Search the data below, and report every line in which "from" occurs.

__________________________________________________

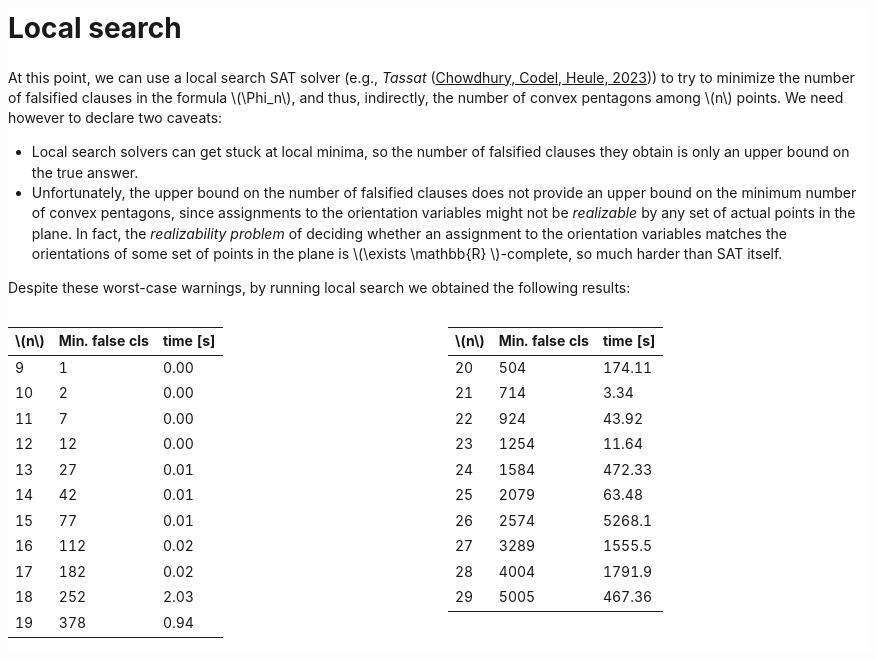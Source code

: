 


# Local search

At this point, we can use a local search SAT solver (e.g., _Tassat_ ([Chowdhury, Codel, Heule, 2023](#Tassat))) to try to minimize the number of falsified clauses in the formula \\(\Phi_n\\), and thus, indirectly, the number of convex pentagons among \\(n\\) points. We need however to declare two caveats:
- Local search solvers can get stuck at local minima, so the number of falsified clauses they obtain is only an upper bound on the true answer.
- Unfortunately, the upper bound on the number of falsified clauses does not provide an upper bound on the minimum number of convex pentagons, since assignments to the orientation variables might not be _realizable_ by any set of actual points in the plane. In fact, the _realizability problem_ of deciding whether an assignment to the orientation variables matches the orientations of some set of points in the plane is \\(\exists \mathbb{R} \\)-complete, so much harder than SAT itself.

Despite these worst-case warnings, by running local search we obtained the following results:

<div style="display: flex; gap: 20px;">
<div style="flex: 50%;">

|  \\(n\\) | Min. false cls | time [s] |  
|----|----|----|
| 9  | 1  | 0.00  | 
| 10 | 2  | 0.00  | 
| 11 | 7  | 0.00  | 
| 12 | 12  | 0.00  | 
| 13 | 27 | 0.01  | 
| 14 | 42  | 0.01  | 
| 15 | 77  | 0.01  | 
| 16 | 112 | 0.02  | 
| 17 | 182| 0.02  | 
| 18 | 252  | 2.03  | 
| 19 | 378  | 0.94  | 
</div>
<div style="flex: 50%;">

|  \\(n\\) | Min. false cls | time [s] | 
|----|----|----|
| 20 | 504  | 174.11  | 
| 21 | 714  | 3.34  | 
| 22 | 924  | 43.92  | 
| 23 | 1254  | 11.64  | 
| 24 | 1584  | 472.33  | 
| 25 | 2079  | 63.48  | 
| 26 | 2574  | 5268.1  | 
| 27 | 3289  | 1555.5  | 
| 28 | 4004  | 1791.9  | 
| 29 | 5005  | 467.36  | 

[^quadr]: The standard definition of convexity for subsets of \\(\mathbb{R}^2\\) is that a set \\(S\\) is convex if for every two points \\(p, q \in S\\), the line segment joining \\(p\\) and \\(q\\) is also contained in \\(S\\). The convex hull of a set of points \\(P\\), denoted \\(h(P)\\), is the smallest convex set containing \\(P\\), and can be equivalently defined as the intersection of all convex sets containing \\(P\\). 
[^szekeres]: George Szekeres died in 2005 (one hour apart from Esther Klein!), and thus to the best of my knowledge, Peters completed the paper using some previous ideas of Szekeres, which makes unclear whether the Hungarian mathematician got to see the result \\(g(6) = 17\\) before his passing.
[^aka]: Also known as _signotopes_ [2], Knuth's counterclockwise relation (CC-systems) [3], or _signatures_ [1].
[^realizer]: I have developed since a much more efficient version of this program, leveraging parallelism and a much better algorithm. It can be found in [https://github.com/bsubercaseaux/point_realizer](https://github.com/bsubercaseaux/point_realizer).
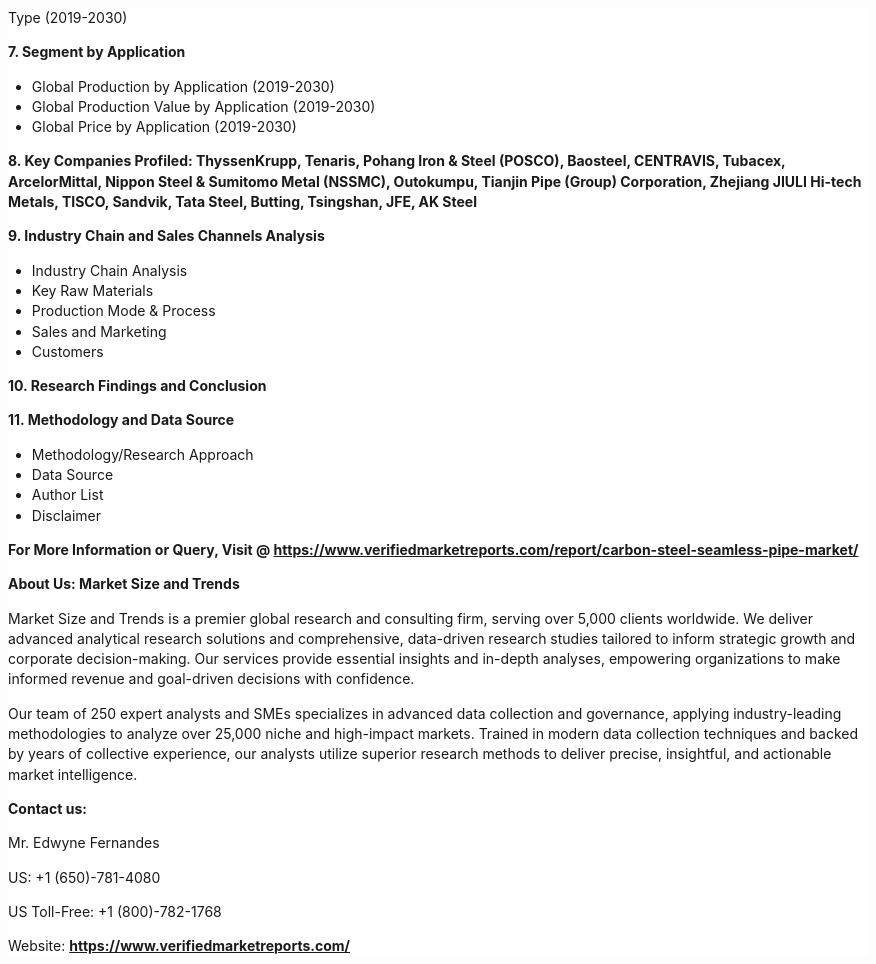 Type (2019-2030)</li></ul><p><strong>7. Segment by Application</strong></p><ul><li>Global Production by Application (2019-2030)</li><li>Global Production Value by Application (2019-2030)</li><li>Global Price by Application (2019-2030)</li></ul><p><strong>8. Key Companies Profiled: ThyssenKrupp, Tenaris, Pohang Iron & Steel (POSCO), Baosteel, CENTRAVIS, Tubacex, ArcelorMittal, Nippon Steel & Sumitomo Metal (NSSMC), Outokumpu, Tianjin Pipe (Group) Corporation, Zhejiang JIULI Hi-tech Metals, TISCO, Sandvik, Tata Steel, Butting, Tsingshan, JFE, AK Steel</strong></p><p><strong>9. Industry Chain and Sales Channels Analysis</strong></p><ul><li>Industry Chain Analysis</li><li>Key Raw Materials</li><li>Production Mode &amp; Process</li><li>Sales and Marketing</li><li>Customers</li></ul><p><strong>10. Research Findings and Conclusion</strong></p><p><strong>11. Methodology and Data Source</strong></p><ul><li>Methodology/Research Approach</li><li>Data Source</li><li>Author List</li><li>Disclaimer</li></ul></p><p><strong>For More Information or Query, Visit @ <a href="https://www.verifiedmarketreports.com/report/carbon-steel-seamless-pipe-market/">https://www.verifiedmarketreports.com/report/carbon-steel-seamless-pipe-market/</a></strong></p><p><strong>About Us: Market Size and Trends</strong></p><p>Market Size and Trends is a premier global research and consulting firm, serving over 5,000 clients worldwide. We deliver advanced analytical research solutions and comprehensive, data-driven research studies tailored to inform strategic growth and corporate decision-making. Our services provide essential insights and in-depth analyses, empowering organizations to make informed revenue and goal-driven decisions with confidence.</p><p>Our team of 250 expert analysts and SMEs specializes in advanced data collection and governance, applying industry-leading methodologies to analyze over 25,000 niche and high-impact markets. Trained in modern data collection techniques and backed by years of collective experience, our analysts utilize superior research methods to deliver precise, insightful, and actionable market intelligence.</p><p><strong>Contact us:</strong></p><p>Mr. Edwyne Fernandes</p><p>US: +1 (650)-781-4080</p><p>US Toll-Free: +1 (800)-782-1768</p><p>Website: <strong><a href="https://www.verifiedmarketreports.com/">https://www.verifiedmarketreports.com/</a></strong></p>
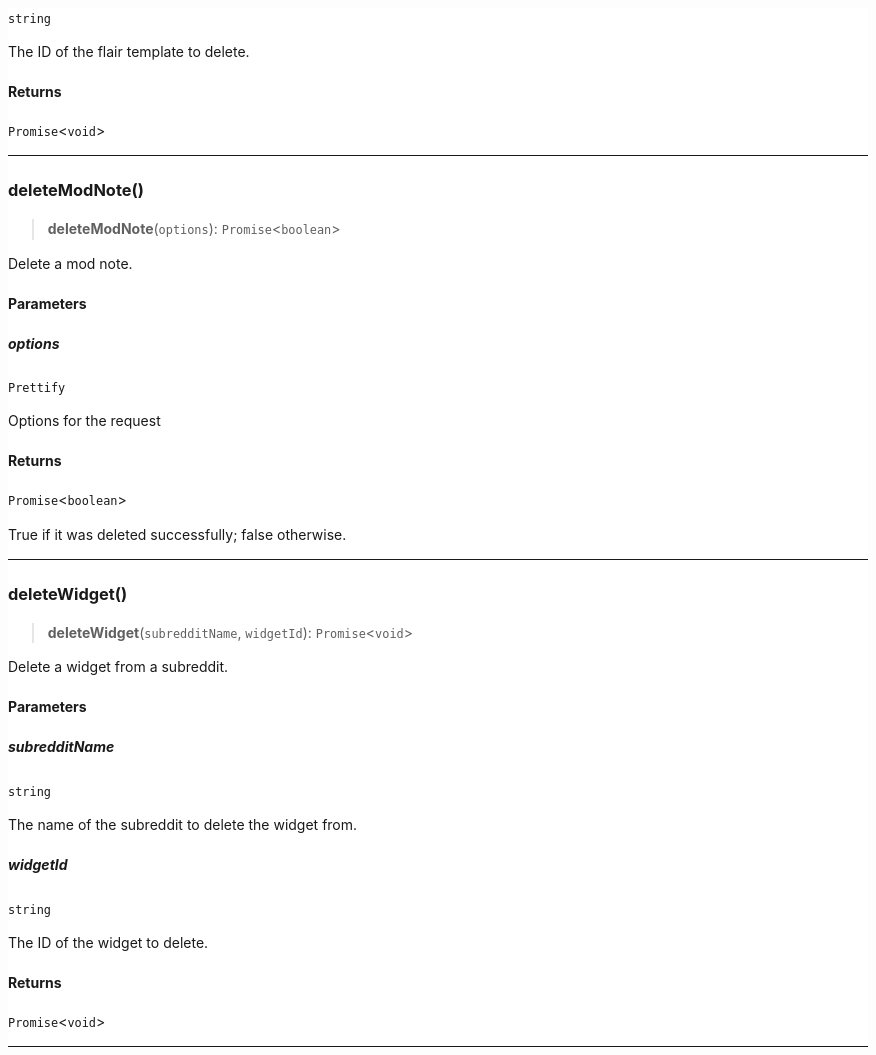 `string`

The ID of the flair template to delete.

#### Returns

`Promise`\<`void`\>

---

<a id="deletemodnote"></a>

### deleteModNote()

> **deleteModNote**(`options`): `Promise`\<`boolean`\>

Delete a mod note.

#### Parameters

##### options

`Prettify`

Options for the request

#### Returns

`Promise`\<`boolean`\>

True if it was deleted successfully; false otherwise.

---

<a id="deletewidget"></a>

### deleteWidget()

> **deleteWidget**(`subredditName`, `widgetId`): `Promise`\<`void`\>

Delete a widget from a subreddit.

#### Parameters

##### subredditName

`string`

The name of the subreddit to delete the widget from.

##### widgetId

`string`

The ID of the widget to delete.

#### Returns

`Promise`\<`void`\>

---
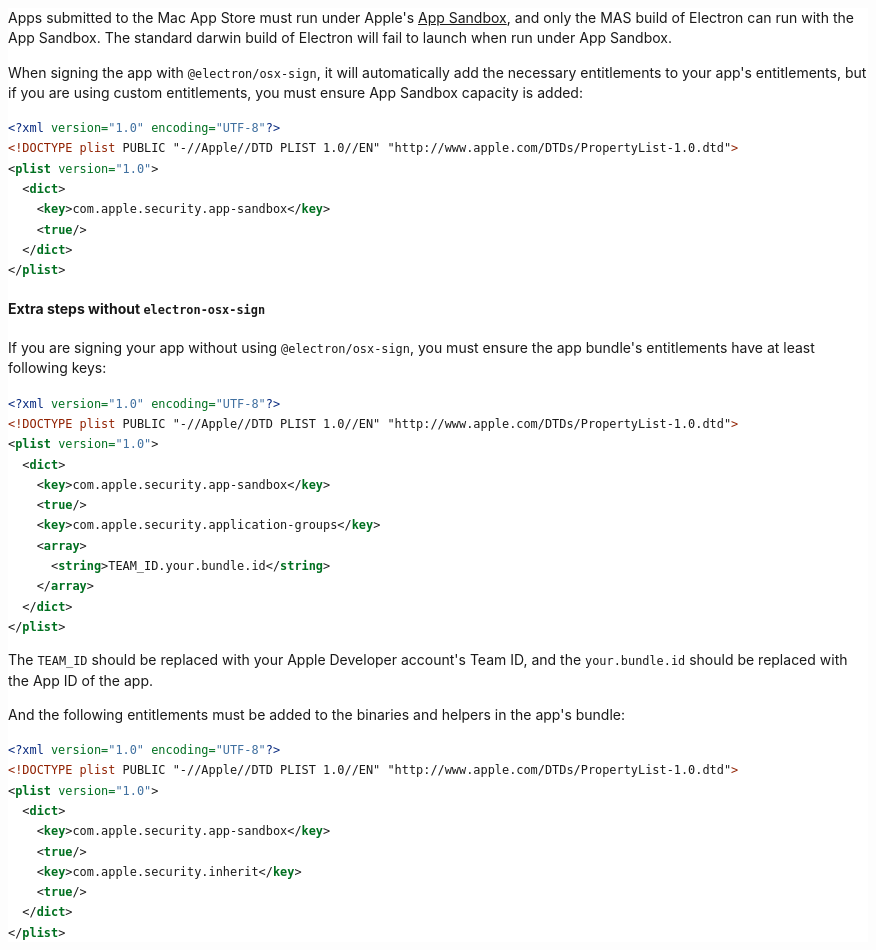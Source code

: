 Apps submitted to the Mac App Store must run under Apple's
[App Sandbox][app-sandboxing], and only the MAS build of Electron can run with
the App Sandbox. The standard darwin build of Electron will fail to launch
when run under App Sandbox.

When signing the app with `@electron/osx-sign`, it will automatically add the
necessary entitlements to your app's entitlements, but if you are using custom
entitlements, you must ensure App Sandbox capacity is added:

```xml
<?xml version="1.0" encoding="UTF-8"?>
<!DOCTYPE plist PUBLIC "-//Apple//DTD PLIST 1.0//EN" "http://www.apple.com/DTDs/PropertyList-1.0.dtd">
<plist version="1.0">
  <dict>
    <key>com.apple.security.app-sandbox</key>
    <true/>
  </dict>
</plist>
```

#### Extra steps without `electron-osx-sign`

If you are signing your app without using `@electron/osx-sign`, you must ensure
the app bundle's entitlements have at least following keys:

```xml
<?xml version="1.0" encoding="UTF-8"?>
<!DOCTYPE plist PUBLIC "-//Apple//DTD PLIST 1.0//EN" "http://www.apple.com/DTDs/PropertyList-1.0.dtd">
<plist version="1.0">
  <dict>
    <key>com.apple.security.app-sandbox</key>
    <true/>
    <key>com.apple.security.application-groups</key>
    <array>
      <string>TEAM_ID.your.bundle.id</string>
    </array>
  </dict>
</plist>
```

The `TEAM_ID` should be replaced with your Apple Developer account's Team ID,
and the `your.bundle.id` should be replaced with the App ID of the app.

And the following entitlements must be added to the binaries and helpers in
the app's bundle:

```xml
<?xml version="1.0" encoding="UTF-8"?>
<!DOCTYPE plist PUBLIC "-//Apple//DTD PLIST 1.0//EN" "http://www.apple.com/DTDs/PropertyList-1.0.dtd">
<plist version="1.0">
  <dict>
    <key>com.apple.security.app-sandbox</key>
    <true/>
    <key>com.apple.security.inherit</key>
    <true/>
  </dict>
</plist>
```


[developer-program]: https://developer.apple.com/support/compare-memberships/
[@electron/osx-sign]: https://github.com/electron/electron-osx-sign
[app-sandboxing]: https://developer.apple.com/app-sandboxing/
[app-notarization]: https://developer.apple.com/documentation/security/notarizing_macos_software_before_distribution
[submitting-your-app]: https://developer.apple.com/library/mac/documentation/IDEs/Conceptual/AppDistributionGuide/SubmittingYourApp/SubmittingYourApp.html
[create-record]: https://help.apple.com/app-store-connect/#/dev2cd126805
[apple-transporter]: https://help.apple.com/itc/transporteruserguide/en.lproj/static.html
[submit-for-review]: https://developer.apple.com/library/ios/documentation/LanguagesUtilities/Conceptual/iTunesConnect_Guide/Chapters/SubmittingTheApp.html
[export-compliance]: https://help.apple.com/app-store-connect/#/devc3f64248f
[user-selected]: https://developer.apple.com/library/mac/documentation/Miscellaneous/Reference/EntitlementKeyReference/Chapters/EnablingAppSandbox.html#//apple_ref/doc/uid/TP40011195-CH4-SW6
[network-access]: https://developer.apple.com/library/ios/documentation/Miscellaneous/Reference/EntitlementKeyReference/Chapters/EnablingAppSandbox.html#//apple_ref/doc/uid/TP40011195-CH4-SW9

__________________________________________________

RESULT BELOW:
[^szekeres]: George Szekeres died in 2005 (one hour apart from Esther Klein!), and thus to the best of my knowledge, Peters completed the paper using some previous ideas of Szekeres, which makes unclear whether the Hungarian mathematician got to see the result \\(g(6) = 17\\) before his passing.
Delete a widget from a subreddit.
The name of the subreddit to delete the widget from.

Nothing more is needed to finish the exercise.